Freud remarque que les objets qui peuplent les cauchemars des enfants sont aussi ceux de leurs phobies. Cependant, comme pour les objets de la phobie, « l’angoisse que nous ressentons dans le rêve n’est qu’en apparence expliquée par le contenu du rêve[4] ». Il fait de la phobie infantile un symptôme structurant où la formation de ce symptôme est corrélée à la formation du symbolique : « La symbolisation permet à l’enfant de trouver sa position par rapport à ses objets et par rapport aux autres dont il est l’objet.[5] »
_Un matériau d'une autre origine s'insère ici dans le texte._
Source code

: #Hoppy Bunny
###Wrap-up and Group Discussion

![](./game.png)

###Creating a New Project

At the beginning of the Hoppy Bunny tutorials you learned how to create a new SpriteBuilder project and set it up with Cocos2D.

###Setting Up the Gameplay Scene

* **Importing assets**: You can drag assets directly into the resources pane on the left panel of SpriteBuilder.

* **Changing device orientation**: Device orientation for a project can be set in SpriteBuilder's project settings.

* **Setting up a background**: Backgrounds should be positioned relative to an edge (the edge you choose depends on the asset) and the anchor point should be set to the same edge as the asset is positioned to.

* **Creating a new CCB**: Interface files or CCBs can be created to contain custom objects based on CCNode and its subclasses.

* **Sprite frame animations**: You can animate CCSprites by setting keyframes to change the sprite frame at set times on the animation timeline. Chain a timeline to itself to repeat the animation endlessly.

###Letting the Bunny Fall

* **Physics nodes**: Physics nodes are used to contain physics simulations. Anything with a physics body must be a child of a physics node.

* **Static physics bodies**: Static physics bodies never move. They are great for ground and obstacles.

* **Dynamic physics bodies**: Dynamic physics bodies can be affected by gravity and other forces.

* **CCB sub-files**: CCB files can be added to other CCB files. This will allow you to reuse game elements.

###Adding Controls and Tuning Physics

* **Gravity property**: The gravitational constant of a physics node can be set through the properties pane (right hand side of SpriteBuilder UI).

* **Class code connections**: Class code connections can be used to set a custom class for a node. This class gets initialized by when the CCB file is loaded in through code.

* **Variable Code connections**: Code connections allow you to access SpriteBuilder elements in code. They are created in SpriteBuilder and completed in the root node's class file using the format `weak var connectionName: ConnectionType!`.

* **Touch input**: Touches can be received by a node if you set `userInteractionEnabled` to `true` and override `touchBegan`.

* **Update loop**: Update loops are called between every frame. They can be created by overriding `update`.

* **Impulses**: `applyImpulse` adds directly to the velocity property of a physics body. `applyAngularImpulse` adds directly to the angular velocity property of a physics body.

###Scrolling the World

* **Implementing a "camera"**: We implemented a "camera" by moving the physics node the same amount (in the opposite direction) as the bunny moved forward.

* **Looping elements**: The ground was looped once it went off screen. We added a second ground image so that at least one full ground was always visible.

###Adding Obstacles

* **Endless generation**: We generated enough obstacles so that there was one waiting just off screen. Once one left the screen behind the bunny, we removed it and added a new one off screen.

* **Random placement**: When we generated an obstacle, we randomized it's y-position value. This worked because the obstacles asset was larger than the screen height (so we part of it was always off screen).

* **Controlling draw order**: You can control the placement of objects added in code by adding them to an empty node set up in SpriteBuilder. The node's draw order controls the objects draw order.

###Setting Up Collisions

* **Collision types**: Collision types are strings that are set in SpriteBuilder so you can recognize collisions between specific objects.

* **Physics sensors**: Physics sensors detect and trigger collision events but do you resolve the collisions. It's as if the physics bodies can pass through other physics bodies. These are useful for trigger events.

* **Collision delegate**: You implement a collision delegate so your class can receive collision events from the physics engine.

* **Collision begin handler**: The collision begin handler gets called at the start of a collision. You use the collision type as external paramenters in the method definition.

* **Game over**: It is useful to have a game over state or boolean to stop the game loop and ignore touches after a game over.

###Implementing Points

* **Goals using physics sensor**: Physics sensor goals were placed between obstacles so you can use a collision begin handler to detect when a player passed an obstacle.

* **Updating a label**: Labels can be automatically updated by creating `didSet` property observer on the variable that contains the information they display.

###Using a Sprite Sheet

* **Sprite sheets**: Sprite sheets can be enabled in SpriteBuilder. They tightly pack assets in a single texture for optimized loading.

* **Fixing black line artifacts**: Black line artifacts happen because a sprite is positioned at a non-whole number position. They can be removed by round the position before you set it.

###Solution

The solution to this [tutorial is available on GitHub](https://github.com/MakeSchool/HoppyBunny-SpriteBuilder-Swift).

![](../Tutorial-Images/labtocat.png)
Selon la terminologie freudienne, l’immaturité du moi ne protège pas l’enfant des premiers accès d’angoisse que peut provoquer une trop grande excitation. C’est là que le symptôme, avec les signifiants, permet un déplacement sur un objet de la réalité, créant ainsi une distance entre le moi et la pulsion. Chez les enfants, la phobie est une tentative de nommer l’angoisse là où le symbolique fait encore défaut. Par le signifiant, l’angoisse passe à la peur. Le cas du petit Hans permet de suivre le cheminement de cet enfant vers la phobie et de repérer la place du rêve d’angoisse dans cette formation inconsciente.

Hans, quatre ans, ne veut plus sortir de chez lui par peur d’être mordu par un cheval. Avant le surgissement de sa phobie, il comble sa mère et ne manifeste ni symptôme ni peur. Alors qu’il joue jusque-là à être l’objet du désir de sa mère, il fait l’expérience d’une différence entre le phallus imaginaire et ce qu’il a à présenter, il se rend compte que ce n’est pas ce que sa mère désire. Hans voit l’objet qu’il est pour l’Autre, il se voit « tel qu’il est imaginé[6] » indique Lacan. Cela provoque une béance angoissante.

Peu après, il fait pour la première fois un « rêve avec déformation ». Ce rêve ne comporte que des paroles : « “Quelqu’un dit : Qui veut venir avec moi ? Alors quelqu’un dit : Moi. Alors il doit lui faire faire pipi.“[7] » Ce rêve indique, selon Freud, que le refoulement opère, et Hans, en effet, demande pour la première fois à se cacher pour uriner.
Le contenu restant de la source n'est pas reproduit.